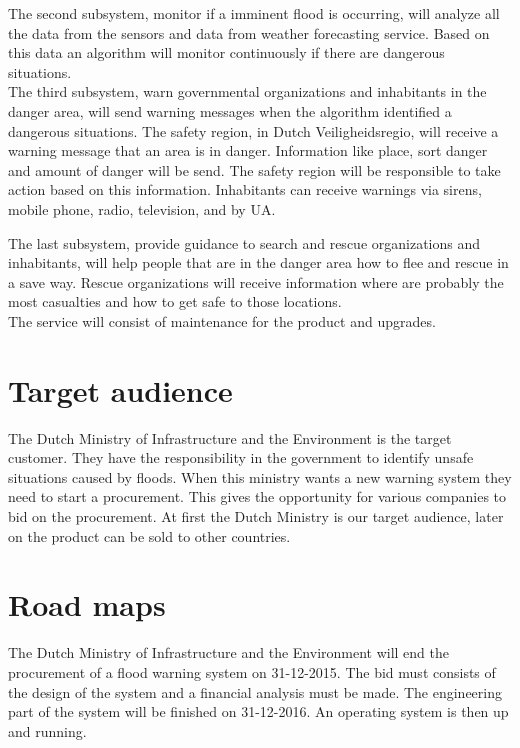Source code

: The second subsystem, monitor if a imminent flood is occurring, will analyze all the data from the sensors and data from weather forecasting service. Based on this data an algorithm will monitor continuously if there are dangerous situations.\\

The third subsystem, warn governmental organizations and inhabitants in the danger area, will send warning messages when the algorithm identified a dangerous situations. The safety region, in Dutch Veiligheidsregio, will receive a warning message that an area is in danger. Information like place, sort danger and amount of danger will be send. The safety region will be responsible to take action based on this information. Inhabitants can receive warnings via sirens, mobile phone, radio, television, and by UA.

The last subsystem, provide guidance to search and rescue organizations and inhabitants, will help people that are in the danger area how to flee and rescue in a save way. Rescue organizations will receive information where are probably the most casualties and how to get safe to those locations.\\


The service will consist of maintenance for the product and upgrades.

\section{Target audience}
The Dutch Ministry of Infrastructure and the Environment is the target customer. They have the responsibility in the government to identify unsafe situations caused by floods. When this ministry wants a new warning system they need to start a procurement. This gives the opportunity for various companies to bid on the procurement. At first the Dutch Ministry is our target audience, later on the product can be sold to other countries.


\section{Road maps}
The Dutch Ministry of Infrastructure and the Environment will end the procurement of a flood warning system on 31-12-2015. The bid must consists of the design of the system and a financial analysis must be made. The engineering part of the system will be finished on 31-12-2016. An operating system is then up and running.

Requirement: The entries above should be given again exactly, minus any pictures.

Solved exercise:
Source code

: The second subsystem, monitor if a imminent flood is occurring, will analyze all the data from the sensors and data from weather forecasting service. Based on this data an algorithm will monitor continuously if there are dangerous situations.\\

The third subsystem, warn governmental organizations and inhabitants in the danger area, will send warning messages when the algorithm identified a dangerous situations. The safety region, in Dutch Veiligheidsregio, will receive a warning message that an area is in danger. Information like place, sort danger and amount of danger will be send. The safety region will be responsible to take action based on this information. Inhabitants can receive warnings via sirens, mobile phone, radio, television, and by UA.

The last subsystem, provide guidance to search and rescue organizations and inhabitants, will help people that are in the danger area how to flee and rescue in a save way. Rescue organizations will receive information where are probably the most casualties and how to get safe to those locations.\\


The service will consist of maintenance for the product and upgrades.

\section{Target audience}
The Dutch Ministry of Infrastructure and the Environment is the target customer. They have the responsibility in the government to identify unsafe situations caused by floods. When this ministry wants a new warning system they need to start a procurement. This gives the opportunity for various companies to bid on the procurement. At first the Dutch Ministry is our target audience, later on the product can be sold to other countries.


\section{Road maps}
The Dutch Ministry of Infrastructure and the Environment will end the procurement of a flood warning system on 31-12-2015. The bid must consists of the design of the system and a financial analysis must be made. The engineering part of the system will be finished on 31-12-2016. An operating system is then up and running.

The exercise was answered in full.